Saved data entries
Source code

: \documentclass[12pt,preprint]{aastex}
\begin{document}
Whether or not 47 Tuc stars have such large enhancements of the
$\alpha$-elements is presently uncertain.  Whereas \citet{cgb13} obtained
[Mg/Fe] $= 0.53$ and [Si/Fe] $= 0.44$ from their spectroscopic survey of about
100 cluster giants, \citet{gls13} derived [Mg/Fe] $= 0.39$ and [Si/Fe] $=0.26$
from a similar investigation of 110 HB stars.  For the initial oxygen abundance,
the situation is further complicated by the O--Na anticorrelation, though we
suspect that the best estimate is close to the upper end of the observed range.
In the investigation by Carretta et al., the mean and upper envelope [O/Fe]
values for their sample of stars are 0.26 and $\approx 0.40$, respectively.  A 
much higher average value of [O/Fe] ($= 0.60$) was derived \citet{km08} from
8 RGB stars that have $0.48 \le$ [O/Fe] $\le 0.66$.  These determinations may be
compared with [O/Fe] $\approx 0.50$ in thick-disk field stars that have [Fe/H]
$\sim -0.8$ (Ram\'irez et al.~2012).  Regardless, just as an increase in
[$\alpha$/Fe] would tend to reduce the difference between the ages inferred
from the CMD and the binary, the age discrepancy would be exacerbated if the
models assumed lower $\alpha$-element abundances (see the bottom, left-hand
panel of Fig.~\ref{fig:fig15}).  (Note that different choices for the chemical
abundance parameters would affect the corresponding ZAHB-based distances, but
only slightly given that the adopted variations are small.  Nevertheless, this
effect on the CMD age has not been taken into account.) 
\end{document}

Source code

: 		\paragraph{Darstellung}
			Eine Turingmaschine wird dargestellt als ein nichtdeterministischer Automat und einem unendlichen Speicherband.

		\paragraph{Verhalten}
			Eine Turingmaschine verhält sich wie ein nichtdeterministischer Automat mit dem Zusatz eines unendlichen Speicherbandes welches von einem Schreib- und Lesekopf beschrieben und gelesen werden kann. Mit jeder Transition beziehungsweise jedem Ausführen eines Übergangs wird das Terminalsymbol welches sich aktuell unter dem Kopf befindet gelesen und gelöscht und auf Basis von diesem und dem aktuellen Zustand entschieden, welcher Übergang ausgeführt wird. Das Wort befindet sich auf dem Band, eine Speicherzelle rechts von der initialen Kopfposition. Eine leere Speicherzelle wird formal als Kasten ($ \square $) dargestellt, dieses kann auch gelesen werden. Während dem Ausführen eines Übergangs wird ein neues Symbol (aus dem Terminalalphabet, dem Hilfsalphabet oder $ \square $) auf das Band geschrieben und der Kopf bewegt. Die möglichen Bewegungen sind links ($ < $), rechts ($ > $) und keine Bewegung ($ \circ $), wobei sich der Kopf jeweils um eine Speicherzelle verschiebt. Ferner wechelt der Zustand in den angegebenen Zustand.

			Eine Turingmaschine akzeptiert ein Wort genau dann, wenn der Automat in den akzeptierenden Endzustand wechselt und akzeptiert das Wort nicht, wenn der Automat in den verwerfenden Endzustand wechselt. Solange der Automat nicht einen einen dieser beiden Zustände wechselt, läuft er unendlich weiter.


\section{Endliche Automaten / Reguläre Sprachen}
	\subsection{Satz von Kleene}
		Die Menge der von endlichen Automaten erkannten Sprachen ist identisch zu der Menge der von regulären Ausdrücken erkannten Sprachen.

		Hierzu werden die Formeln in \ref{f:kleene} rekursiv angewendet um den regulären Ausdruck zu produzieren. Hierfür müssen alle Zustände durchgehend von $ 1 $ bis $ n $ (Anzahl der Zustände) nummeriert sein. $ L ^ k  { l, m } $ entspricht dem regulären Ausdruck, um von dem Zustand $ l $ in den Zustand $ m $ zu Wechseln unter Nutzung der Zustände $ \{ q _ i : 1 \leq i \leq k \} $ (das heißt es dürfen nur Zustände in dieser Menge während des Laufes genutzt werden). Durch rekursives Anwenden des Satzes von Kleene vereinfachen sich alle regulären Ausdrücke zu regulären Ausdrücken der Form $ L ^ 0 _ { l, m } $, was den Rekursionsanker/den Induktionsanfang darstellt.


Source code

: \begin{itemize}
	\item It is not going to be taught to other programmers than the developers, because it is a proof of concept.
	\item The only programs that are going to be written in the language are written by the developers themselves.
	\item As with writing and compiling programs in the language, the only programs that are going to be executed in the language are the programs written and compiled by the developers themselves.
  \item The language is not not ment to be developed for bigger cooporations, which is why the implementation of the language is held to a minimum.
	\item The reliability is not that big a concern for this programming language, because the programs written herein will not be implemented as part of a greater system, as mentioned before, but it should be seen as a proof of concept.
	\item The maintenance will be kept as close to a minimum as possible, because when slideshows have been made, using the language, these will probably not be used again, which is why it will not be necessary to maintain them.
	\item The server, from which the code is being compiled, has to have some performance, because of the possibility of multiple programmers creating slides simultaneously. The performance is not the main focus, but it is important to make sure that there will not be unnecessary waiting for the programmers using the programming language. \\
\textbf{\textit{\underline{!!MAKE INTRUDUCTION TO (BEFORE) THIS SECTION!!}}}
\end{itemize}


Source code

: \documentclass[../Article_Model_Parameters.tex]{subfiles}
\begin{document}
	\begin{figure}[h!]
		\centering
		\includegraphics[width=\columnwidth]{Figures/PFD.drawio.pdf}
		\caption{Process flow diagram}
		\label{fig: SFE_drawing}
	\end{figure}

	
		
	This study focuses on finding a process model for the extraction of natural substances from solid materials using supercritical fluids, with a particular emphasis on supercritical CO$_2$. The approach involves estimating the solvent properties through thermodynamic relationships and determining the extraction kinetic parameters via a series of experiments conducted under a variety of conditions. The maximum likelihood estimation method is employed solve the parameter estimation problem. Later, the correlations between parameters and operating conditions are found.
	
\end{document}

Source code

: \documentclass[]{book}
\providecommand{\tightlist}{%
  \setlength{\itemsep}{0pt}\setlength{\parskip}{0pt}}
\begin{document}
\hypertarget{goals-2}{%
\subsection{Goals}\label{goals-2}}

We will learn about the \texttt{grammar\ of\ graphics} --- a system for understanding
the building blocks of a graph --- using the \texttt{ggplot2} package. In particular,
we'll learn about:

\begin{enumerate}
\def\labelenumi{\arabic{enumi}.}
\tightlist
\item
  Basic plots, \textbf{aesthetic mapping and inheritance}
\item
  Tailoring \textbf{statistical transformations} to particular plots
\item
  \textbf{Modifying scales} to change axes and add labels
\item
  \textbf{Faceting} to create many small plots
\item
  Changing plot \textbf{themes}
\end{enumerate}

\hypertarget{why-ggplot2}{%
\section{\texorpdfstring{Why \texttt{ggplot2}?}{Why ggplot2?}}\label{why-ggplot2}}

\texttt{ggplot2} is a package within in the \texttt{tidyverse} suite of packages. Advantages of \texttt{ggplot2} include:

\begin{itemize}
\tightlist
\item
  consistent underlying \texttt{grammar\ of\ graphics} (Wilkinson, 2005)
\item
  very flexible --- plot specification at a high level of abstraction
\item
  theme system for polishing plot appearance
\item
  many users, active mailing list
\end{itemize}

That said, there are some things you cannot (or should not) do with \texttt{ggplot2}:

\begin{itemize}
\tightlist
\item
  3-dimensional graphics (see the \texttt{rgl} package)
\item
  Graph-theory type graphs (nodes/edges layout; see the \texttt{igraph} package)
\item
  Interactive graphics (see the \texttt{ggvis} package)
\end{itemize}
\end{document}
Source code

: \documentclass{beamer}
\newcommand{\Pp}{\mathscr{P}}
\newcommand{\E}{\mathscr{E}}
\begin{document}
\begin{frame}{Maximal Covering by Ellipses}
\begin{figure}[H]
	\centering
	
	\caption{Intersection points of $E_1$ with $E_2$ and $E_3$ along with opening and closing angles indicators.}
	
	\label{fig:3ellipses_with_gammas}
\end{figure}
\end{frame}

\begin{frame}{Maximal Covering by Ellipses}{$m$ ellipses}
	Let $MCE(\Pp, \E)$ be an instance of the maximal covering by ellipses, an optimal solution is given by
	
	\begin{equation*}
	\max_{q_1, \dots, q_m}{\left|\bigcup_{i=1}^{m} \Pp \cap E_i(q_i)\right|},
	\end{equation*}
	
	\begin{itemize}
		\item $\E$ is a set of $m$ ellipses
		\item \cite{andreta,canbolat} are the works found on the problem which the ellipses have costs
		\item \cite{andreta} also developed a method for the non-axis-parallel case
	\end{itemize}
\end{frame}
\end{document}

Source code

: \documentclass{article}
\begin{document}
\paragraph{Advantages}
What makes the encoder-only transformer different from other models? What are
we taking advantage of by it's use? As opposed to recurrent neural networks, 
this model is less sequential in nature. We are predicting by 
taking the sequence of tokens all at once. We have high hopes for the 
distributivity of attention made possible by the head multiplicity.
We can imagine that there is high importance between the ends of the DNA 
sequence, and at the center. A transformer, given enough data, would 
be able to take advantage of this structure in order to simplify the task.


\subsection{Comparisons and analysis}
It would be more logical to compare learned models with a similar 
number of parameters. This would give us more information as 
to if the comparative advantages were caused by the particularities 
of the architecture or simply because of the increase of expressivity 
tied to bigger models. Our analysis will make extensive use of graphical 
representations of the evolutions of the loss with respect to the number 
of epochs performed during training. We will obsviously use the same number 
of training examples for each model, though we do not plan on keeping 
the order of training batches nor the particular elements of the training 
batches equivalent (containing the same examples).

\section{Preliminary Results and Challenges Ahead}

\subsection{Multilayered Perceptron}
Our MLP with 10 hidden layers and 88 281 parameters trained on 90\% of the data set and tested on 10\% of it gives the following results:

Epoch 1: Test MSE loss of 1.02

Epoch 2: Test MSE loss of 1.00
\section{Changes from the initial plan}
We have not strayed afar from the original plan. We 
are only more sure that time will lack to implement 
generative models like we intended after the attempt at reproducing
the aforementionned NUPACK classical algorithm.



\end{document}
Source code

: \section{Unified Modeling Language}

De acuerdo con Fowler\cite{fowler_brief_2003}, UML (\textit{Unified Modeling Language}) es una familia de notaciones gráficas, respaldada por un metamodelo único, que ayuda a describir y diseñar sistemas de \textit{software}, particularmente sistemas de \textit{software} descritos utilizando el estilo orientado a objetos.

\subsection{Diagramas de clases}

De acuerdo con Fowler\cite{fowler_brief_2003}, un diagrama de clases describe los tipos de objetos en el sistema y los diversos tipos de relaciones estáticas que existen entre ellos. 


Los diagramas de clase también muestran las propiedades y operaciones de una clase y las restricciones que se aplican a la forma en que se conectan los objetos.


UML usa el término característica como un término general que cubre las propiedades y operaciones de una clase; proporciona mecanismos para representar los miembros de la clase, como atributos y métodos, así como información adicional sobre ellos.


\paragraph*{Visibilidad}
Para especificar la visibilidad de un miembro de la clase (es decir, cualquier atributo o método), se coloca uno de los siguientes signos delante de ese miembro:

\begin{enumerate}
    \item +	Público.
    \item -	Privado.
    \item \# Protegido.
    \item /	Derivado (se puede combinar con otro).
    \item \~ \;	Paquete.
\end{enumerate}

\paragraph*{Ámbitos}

To do
Copy out every line of the data that includes "order".

Task answer
be able to take advantage of this structure in order to simplify the task.
the order of training batches nor the particular elements of the training 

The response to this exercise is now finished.